Иногда она занималась бегом в Центральном парке по утрам после программы новостей. Она бегала, когда шел проливной дождь или сильный снег, в жару и холод. Если у нее выпадало хоть несколько минут свободного времени, она принималась бегать. Если Каллену случалось заночевать у нее, она не будила его утром, а сама уходила на пробежку. На случай, если она заночует у Каллена (что в последнее время становилось все реже и реже), в кладовой его квартиры хранились ее спортивные штаны, светшорт, носки и кроссовки. Она знала все тропинки в Форрест-парке, о которых он, проживший вблизи этого парка столько лет, даже и не подозревал.

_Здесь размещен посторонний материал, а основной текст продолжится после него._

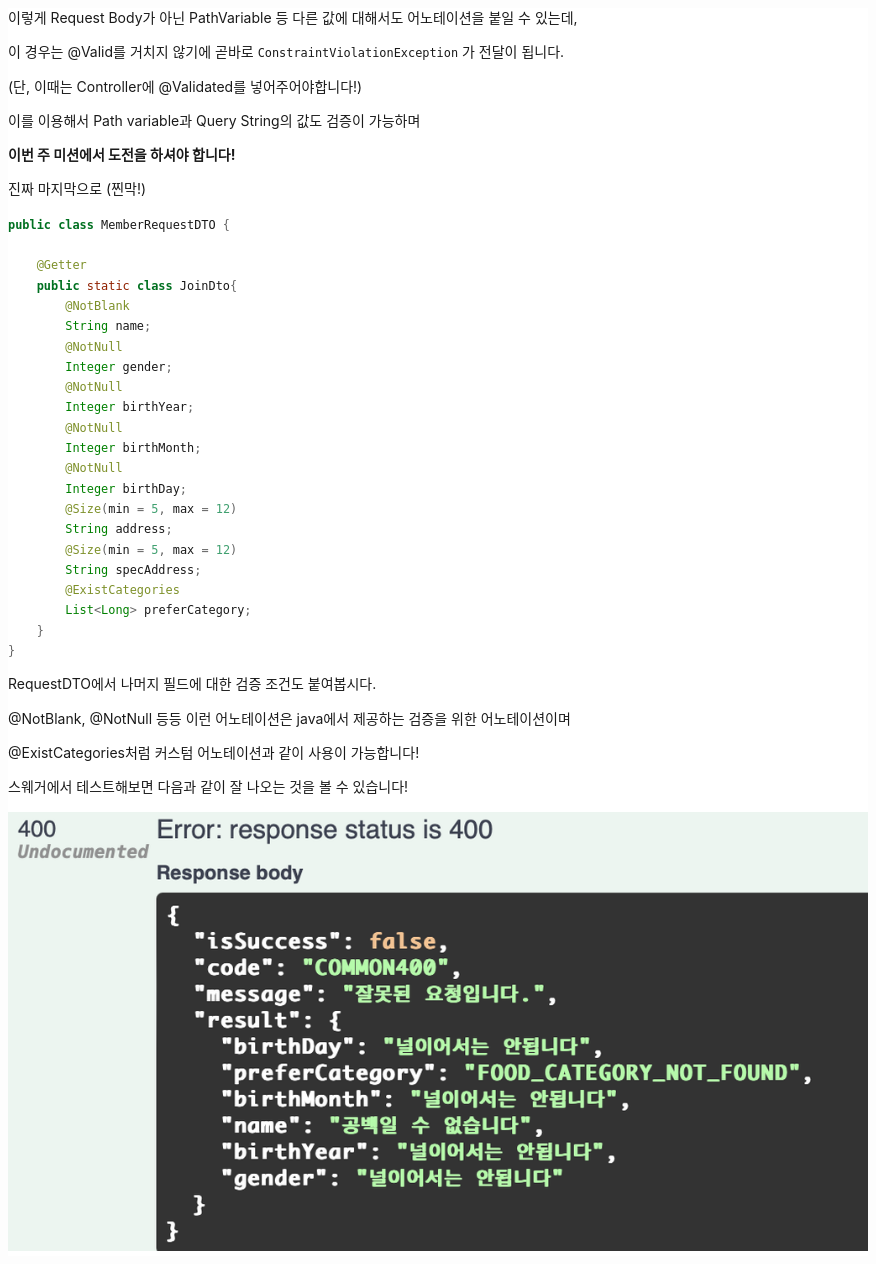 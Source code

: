 이렇게 Request Body가 아닌 PathVariable 등 다른 값에 대해서도 어노테이션을 붙일 수 있는데,

이 경우는 @Valid를 거치지 않기에 곧바로 `ConstraintViolationException` 가 전달이 됩니다.

(단, 이때는 Controller에 @Validated를 넣어주어야합니다!)

이를 이용해서 Path variable과 Query String의 값도 검증이 가능하며

**이번 주 미션에서 도전을 하셔야 합니다!**

진짜 마지막으로 (찐막!)

```java
public class MemberRequestDTO {

    @Getter
    public static class JoinDto{
        @NotBlank
        String name;
        @NotNull
        Integer gender;
        @NotNull
        Integer birthYear;
        @NotNull
        Integer birthMonth;
        @NotNull
        Integer birthDay;
        @Size(min = 5, max = 12)
        String address;
        @Size(min = 5, max = 12)
        String specAddress;
        @ExistCategories
        List<Long> preferCategory;
    }
}
```

RequestDTO에서 나머지 필드에 대한 검증 조건도 붙여봅시다.

@NotBlank, @NotNull 등등 이런 어노테이션은 java에서 제공하는 검증을 위한 어노테이션이며

@ExistCategories처럼 커스텀 어노테이션과 같이 사용이 가능합니다!

스웨거에서 테스트해보면 다음과 같이 잘 나오는 것을 볼 수 있습니다!

![스크린샷 2024-09-27 오후 5.16.02.png](%25E1%2584%2589%25E1%2585%25B3%25E1%2584%258F%25E1%2585%25B3%25E1%2584%2585%25E1%2585%25B5%25E1%2586%25AB%25E1%2584%2589%25E1%2585%25A3%25E1%2586%25BA_2024-09-27_%25E1%2584%258B%25E1%2585%25A9%25E1%2584%2592%25E1%2585%25AE_5.16.02.png)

Что заставляло Энн заниматься бегом? Бернштайн во время второй беседы с ним задал ему этот вопрос, после того как Каллен пожаловался, что Энн вечно занята.
— Вам кажется, что она специально занимается бегом, чтобы уклоняться от встреч с вами? — спросил Бернштайн.
— Она занималась бегом еще до того, как мы познакомились, — сказал Каллен. — Несколько лет назад она даже хотела участвовать в соревнованиях.
— Что отняло бы у нее массу времени для тренировок.
— Да.
— Но она не стала участвовать в этих соревнованиях.
— Нет.
— С тех пор она не проявляла желания участвовать в соревнованиях.
— Нет.
— Она все-таки не все свое время посвящает бегу.
— О’кей, док. К чему вы клоните?
— Есть такие мужчины и женщины, которые занимаются каким-то видом спорта просто как фанатики.
— Я бы не сказал, что Энн одна из них.
— Если бы она не занималась бегом, если бы она работала меньше, вы полагаете, тогда она уделяла бы вам больше времени.
— Вы имеете в виду, что если бы я меньше пил, то у нас было бы больше времени друг для друга?
Бернштайн не проглотил наживку.
— Так, что ли? — спросил Каллен.
— Так вам кажется.
— Но я только любитель, а вы профессионал. Скажите мне.
Ноздри эксперта слегка раздулись. На своей прежней работе, в тюрьме штата, он имел дело с психопатами, шизоидами, антисоциальными эле ментами. Некоторых ему удавалось вылечить, других — нет. Все заключенные говорили поначалу, что они ни в чем не виноваты, но раньше или позже переставали притворяться. Он заметил, что копы используют свою форму и полицейские бляхи как символ того, что они ответственные и ни в чем не повинные люди. Они никогда не признаются в том, что совершили какой-то проступок.